A few weeks back we had a discussion here about B. Traven
during which I disagreed with a dismissal of Traven by
Etienne Borgers and sang the praises of the Traven novel THE
TREASURE OF THE SIERRA MADRE. Etienne said he would seek out
a copy of the novel, read it and report back. He is having
problems posting to the list so he asked me to send along his
post on the novel, which I do below.
Richard
A few weeks ago, during a discussion about B. Traven and his
novel THE TREASURE OF THE SIERRA MADRE, Richard Moore
explained his admiration for it since his young age, and
encouraged me to read it. As I announced it I found a French
translation of the novel, "revised" in 1987 by another
translator. The original translation for this publisher was
done FROM THE ENGLISH text, during the fifties. So I finally
read it. It's indeed a very interesting novel mixing
adventure, some dark humor and a kind of noir look on certain
backgrounds, a look found also in certain episodes of the
story. There is a real search for reality by the author (and
also a kind of social realism exposed to low key social
criticism- especially found in the whole first part, before
the characters go for mining). This first part of the novel
makes you feel the misery, the sweating and the struggle for
survival of the central character, the hostility of the
surroundings, of the fellow humans… The second part, the
expedition, the mining period and the return, illustrates
clearly the quest for hope and for a treasure, but will bend
it to make it as being the knowing of oneself, the real
treasure. And then the ironic, dark ends happening to the
earthly treasure… we all remember- at least from the film,
very close to the original story. The novel then closes with
a kind of applied utopia carrying moralizing undertones (
plausible at the time of the novel when the earth was not
totally known and was not yet overpopulated). A good novel,
that still grips you, and I can understand why it had such a
success in the Anglo-Saxon world since its publication in
English, mid of the thirties. Further, it must be a real
solid construction and story to survive all the abuses the
hacks, translators and publishers applied to it since its
writing… in German. Speaking of this, I do not think that the
"revised" French translation I read did come back totally to
the original text or even tried to sweep the "d鳵et"

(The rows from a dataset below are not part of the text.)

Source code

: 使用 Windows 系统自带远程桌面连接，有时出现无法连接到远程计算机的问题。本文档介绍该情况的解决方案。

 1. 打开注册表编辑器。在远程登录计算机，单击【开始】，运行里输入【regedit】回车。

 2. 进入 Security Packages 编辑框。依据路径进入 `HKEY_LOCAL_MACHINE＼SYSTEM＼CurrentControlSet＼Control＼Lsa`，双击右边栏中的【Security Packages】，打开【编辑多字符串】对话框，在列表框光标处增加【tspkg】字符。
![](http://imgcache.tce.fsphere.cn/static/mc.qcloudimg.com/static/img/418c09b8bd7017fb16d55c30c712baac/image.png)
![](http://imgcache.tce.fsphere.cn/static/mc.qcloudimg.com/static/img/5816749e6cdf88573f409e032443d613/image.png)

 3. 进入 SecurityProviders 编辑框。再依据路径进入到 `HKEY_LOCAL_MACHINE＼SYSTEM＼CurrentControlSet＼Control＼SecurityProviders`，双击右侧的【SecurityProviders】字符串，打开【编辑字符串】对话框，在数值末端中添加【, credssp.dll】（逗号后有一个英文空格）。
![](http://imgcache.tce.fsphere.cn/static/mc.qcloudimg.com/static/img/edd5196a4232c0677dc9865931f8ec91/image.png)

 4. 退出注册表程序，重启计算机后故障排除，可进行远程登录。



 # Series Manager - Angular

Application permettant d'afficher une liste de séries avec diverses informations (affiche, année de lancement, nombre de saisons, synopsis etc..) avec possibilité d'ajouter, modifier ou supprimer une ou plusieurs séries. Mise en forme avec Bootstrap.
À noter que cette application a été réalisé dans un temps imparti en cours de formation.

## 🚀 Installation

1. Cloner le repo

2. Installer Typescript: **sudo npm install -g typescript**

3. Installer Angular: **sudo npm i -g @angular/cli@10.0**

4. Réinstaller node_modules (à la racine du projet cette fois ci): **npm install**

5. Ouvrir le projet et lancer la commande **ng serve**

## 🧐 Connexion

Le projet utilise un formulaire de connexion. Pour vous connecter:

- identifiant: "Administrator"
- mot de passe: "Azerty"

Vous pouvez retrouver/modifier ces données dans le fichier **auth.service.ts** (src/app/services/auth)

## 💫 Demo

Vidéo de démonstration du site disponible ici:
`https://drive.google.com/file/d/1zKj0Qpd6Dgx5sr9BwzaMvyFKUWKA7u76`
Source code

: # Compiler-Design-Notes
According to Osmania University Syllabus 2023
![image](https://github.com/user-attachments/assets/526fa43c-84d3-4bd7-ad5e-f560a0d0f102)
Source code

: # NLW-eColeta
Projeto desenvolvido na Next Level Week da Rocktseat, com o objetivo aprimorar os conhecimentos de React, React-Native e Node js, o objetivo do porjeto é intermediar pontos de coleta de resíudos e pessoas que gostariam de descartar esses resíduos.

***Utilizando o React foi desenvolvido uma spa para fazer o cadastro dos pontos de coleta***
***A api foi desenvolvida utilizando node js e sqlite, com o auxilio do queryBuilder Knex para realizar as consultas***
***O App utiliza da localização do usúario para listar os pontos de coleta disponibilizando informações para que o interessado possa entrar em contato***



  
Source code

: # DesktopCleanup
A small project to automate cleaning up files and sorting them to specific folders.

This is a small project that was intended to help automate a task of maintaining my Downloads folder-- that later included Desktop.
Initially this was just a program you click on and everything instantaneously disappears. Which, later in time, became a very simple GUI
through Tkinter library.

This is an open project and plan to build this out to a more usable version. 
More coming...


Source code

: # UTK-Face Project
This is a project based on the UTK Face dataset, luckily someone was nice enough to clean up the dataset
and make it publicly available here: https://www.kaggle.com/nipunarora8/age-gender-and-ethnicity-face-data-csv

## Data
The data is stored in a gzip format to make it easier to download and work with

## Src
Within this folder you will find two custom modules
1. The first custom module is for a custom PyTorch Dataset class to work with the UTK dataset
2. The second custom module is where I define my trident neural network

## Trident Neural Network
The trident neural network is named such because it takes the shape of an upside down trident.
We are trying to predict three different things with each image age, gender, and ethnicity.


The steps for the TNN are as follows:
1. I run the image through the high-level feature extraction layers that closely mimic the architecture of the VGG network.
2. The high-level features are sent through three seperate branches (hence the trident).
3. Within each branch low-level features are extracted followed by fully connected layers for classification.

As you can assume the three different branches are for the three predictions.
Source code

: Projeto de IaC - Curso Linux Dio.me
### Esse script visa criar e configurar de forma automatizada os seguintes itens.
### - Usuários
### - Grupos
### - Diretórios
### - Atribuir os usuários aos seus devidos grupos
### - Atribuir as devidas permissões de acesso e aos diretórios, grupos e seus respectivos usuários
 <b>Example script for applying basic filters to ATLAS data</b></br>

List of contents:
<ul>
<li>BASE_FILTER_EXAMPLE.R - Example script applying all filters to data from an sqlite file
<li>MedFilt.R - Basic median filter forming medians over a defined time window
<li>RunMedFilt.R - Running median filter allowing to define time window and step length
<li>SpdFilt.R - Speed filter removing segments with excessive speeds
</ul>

(out-moded) side it carries from time to time in the French
translation by using too precious verb forms and tenses, not
fitted for that kind of story. Anyway I'm still convinced
that translations are a big problem with Traven's novels. In
TREASURE… there is even a gross error. One of common
knowledge, if it comes not from a wrong translation. The
story takes place in Mexico and in the early pages of the
novel a local character fears to sleep in the open nature
because of … tigers. And this is repeated many times. I found
it in the English version as well (see Amazon where you can
browse the first chapters). Tigers, that's Asia. It's a
detail of course but it signals the care that was given to
the text… and IMO Traven, well travelled and having lived in
Mexico, could normally not do such an error. But even if so,
what about the rest of the chain: publishers, translators,
revisers…? Also: you must know that in German, Tiger is only
used for …tiger, and does not combined to other German words
to name other animals… So far for zoology (see note hereunder
giving further comment).
But I admit that even under those conditions, I enjoyed the
novel.
*Tiger*: a very good explanation of what is a mistake in
French
(=tigre- and it names only one feline), is given by Richard
Moore, after he read my comment on it. In Mexican Spanish the
colloquial word "tigre" can be used to name the North
American big cats: jaguar, under others. Then the use of the
word in a Spanish text makes sense, and as I've already
mentioned it, a lot of translations of Traven's texts were
done from Spanish versions… On the other side, the big cat
explanation was what I suspected when I searched for German
words which could derive from tiger
(combination words -and there was none), hence my above
remark about German words. German was the mother language of
Traven. But the conclusion remains that a lot of Traven's
texts were often mistreated during translation.